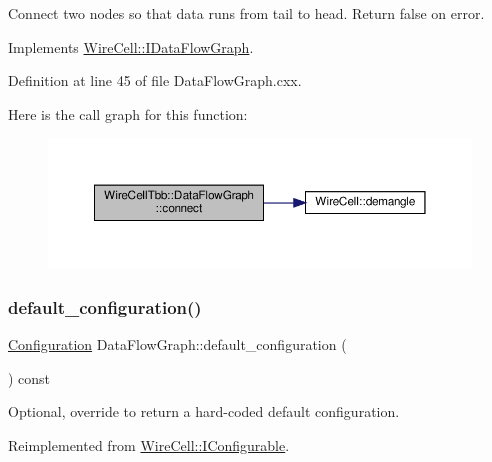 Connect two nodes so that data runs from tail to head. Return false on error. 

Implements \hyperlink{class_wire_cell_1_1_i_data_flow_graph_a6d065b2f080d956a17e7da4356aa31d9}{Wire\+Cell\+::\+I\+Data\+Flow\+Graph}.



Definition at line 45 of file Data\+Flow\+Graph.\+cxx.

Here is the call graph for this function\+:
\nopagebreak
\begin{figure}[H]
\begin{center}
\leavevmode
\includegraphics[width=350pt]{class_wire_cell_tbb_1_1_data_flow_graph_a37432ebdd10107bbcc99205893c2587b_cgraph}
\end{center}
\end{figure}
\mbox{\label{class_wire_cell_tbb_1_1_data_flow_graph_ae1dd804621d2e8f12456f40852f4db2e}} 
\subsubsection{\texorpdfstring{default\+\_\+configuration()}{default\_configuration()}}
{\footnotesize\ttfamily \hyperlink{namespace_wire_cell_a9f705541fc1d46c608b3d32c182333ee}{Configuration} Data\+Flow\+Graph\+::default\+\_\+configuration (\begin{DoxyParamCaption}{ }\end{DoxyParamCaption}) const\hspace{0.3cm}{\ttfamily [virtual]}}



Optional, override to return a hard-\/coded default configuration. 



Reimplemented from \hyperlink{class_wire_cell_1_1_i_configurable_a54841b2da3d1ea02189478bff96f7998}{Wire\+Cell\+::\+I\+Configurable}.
◇ ◇ ◇ ◇
To do = The answer should be the complete listing, set down exactly, without pictures.

Solution for this exercise =
 Connect two nodes so that data runs from tail to head. Return false on error. 

Implements \hyperlink{class_wire_cell_1_1_i_data_flow_graph_a6d065b2f080d956a17e7da4356aa31d9}{Wire\+Cell\+::\+I\+Data\+Flow\+Graph}.



Definition at line 45 of file Data\+Flow\+Graph.\+cxx.

Here is the call graph for this function\+:
\nopagebreak
\begin{figure}[H]
\begin{center}
\leavevmode
\includegraphics[width=350pt]{class_wire_cell_tbb_1_1_data_flow_graph_a37432ebdd10107bbcc99205893c2587b_cgraph}
\end{center}
\end{figure}
\mbox{\label{class_wire_cell_tbb_1_1_data_flow_graph_ae1dd804621d2e8f12456f40852f4db2e}} 
\subsubsection{\texorpdfstring{default\+\_\+configuration()}{default\_configuration()}}
{\footnotesize\ttfamily \hyperlink{namespace_wire_cell_a9f705541fc1d46c608b3d32c182333ee}{Configuration} Data\+Flow\+Graph\+::default\+\_\+configuration (\begin{DoxyParamCaption}{ }\end{DoxyParamCaption}) const\hspace{0.3cm}{\ttfamily [virtual]}}



Optional, override to return a hard-\/coded default configuration. 



Reimplemented from \hyperlink{class_wire_cell_1_1_i_configurable_a54841b2da3d1ea02189478bff96f7998}{Wire\+Cell\+::\+I\+Configurable}.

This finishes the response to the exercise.